Meet a NYFA Artist: Ellen Wallenstein

Meet a NYFA Artist: Ellen Wallenstein

Editta Sherman, b. 1912, NYC (2009)

NYFA speaks with 2008 Photography Fellow Ellen Wallenstein.

NYFA: What makes your work like no one else’s?

EW: I tend to shoot long term documentary projects that mesh into the fabric of my daily life. I make photographs and one-of-a-kind artist books which contain my photos, collages, and words. I have a very strong interest in history – I studied art history in college, taught myself photo history when I began to teach. I know that looking at all that imagery has affected my work. I see that an interest in Early Netherlandish paintings influenced my palette and subject matter once I began to shoot in color.

NYFA: What project or idea is on the edge of your horizon right now?

EW: For the last two years I’ve been making portraits of older people in their homes and studios, with an object that is precious to them.
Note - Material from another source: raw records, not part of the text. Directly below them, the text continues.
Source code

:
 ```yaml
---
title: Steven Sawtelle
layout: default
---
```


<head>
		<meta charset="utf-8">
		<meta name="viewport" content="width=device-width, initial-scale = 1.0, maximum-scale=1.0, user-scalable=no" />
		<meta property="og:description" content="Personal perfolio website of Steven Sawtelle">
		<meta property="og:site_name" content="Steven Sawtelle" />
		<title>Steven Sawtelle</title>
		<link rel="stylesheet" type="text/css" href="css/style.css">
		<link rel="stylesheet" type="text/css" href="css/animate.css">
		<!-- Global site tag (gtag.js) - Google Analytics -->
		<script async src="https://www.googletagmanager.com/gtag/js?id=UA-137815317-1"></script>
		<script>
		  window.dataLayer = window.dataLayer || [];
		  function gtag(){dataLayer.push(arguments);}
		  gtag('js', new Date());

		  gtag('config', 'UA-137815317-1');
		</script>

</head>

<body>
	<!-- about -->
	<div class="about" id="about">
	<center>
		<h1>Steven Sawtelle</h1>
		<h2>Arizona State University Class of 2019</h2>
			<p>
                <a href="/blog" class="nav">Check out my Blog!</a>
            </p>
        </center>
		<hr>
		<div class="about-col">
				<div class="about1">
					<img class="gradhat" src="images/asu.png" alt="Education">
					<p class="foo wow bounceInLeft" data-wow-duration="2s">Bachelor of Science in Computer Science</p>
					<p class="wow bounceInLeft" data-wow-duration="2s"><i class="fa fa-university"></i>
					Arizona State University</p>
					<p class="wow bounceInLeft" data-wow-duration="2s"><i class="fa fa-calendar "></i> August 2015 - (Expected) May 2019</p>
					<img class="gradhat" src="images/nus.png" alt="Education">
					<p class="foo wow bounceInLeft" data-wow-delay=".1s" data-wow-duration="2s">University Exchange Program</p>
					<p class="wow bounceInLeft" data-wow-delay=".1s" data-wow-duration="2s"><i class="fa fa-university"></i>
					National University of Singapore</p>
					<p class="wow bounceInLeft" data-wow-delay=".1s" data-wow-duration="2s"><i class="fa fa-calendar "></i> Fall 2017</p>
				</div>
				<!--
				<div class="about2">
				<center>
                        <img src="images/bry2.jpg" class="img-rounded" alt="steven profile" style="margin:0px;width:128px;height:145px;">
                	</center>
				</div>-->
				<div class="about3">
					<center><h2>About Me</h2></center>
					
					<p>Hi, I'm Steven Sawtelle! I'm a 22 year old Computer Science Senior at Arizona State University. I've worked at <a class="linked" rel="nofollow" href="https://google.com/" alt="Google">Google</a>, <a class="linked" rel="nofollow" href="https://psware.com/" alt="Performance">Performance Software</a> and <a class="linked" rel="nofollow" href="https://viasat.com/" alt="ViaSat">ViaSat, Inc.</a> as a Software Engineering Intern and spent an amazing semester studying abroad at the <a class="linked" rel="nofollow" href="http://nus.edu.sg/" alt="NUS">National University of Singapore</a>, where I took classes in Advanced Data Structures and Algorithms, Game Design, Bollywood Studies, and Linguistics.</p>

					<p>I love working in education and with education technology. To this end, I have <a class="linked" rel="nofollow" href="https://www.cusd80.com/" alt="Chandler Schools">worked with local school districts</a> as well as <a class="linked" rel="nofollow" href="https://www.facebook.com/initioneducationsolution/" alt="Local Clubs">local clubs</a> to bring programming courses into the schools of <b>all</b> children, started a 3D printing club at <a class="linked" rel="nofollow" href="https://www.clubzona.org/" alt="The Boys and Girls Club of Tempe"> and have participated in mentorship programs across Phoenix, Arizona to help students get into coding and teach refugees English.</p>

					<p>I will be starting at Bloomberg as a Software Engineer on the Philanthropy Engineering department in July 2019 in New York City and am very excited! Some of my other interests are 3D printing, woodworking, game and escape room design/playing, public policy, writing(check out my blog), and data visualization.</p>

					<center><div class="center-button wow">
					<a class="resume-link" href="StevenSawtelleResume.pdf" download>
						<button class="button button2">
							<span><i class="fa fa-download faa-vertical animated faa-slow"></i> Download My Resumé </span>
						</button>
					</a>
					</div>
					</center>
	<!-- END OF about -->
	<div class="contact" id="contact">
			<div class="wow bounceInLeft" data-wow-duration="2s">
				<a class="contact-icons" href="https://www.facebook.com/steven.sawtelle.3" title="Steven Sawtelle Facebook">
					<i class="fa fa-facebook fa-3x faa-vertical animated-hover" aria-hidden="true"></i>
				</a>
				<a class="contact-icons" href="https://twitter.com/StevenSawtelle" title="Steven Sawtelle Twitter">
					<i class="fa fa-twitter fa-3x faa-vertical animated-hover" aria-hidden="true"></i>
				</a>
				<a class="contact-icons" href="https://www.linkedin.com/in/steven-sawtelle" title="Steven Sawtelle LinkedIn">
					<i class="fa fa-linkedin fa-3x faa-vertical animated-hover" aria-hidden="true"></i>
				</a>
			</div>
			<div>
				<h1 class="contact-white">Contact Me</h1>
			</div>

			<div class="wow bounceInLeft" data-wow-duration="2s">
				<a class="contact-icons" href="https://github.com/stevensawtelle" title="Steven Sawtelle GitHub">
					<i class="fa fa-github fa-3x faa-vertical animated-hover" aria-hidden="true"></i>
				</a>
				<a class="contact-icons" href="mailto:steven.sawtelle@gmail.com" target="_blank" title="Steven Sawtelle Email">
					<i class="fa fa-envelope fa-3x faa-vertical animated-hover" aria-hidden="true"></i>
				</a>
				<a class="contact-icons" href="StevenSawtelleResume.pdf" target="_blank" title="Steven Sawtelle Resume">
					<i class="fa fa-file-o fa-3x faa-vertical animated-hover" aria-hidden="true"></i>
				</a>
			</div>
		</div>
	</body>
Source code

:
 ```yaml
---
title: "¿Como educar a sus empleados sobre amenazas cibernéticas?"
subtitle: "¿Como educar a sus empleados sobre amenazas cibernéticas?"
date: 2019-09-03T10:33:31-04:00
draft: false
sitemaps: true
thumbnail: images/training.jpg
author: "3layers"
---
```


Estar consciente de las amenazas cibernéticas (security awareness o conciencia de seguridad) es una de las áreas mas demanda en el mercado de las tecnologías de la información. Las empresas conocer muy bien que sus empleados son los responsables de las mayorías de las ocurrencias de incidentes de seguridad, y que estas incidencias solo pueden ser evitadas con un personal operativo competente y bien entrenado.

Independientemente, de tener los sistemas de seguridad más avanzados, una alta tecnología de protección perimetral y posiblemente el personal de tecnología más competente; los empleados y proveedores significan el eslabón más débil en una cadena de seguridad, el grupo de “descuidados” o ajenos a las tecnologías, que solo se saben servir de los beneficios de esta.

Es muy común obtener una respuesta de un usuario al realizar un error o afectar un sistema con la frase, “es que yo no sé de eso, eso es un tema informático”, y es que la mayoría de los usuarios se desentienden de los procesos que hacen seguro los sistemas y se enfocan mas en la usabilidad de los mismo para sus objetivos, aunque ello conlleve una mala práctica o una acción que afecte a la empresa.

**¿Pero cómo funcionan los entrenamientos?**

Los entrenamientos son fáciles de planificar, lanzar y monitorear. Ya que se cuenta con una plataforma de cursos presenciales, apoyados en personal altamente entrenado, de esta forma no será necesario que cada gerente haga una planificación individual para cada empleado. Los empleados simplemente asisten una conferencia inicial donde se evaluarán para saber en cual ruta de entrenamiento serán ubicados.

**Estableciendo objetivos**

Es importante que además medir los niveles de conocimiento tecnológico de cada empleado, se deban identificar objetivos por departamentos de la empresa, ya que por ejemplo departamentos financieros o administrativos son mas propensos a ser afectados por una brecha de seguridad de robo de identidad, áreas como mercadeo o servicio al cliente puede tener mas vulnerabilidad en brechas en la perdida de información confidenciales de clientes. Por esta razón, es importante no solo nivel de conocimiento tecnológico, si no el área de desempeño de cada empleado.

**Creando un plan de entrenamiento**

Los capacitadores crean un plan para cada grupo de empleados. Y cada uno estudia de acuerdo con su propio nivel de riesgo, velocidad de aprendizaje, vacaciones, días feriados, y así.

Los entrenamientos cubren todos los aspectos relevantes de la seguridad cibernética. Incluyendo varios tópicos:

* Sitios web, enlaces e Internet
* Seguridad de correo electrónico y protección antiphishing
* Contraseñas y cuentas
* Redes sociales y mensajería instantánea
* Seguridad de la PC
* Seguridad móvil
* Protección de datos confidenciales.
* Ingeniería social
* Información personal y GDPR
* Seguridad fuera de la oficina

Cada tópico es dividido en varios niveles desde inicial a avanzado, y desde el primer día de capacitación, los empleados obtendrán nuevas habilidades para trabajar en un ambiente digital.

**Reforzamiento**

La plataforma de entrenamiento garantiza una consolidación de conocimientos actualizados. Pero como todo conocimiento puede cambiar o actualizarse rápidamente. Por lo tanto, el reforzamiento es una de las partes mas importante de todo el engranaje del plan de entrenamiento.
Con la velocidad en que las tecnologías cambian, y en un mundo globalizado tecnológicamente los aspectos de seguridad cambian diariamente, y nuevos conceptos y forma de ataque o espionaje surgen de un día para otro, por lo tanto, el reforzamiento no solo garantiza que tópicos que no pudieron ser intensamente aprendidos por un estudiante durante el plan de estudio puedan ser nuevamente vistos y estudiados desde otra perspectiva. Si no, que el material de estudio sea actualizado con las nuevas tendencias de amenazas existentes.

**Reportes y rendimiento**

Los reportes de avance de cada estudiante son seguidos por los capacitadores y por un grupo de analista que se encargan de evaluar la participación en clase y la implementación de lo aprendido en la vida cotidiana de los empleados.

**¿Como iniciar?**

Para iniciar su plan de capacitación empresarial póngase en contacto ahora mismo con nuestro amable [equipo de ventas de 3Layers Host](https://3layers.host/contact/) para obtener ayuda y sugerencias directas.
I’m photographing people over 80 who have contributed to our society in small and large ways. I feel this is going to be my life’s work.

This project grew out of a previous work, “Opus for Anne: A Still Life”, for which I was awarded my NYFA Fellowship. After my friend Anne died, I felt inspired to reach out to more people of her generation. Starting with my mother and her circle, I then asked friends, relatives & colleagues for suggestions and introductions. I’ve been led to persons I admire in the larger public world of Arts & Sciences.

I plan to produce an exhibit and a book (tentatively titled “80 Over 80: Accomplished & Admired”) in a year or so. I’m about a third of the way there; I have an ongoing list of people to contact.

NYFA: How has your practice or work changed in the last three years?

EW: Since my work is reaching a larger audience, I’d like to use that platform to inspire others. My current portrait series pays attention to our elders, especially the generation that grew up between the two World Wars. As they enter the last phase of their lives, they deserve to be respected, celebrated and remembered. I am much more focused on long-term goals and projects, and have been making more socially relevant work, compared with past personal adventures. I think the strongest art comes with practice, from a place significant to the heart but outside of the ego.

NYFA: Where did you grow up and how did it affect your work, if at all?

EW: I’m a fourth-generation Native New Yorker. I grew up in Manhattan, in Washington Heights; I visited The Cloisters very often as a child. I attended Hunter College High School which was located at 68th Street & Lexington, so as a teenager, I’d go to MoMA and the Met after school. The late 1960s was an exciting period to grow up in, as a woman and as a future artist. I was introduced to photography at that time, which I remember taking to like the proverbial duck to water. My father took a lot of snapshots, and we had an archive of old albums from both sides of my family, which jump-started my interest in photo history.

NYFA: How do you balance your work and your life?

EW: I’m a teaching artist – I make a living as an Adjunct Professor of Art, which directly affects my own work. I teach Photography and Book Arts. So I am constantly practicing what I am preaching and vice versa. I get a lot of energy from exchanging ideas; I love throwing out an assignment and seeing how different individuals solve it, or brainstorming together to come up with a better solution. Part of what I try to teach is what I need to learn – patience, and overcoming fear and procrastination.

NYFA: Do you have a dedicated workspace? If so, what is it like?

EW: I work out of a tenement in the East Village; literally untouched, like a Jacob Riis photo. It’s a magical place with great energy; the Muses visit whenever I am working there. I use the space to make books, boxes and collages, to meditate, and to prepare teaching materials for classes.

NYFA: How has The NYFA Fellowship impacted you?

EW: I have to say the biggest impact of the NYFA fellowship was to bolster my confidence in myself as an Artist. I had been grappling with issues about success, and the NYFA award came along to remind me that my work was significant. The recognition is very sweet, especially after many decades of making artwork. I have a renewed sense of pride in my accomplishments and a more optimistic outlook for the future.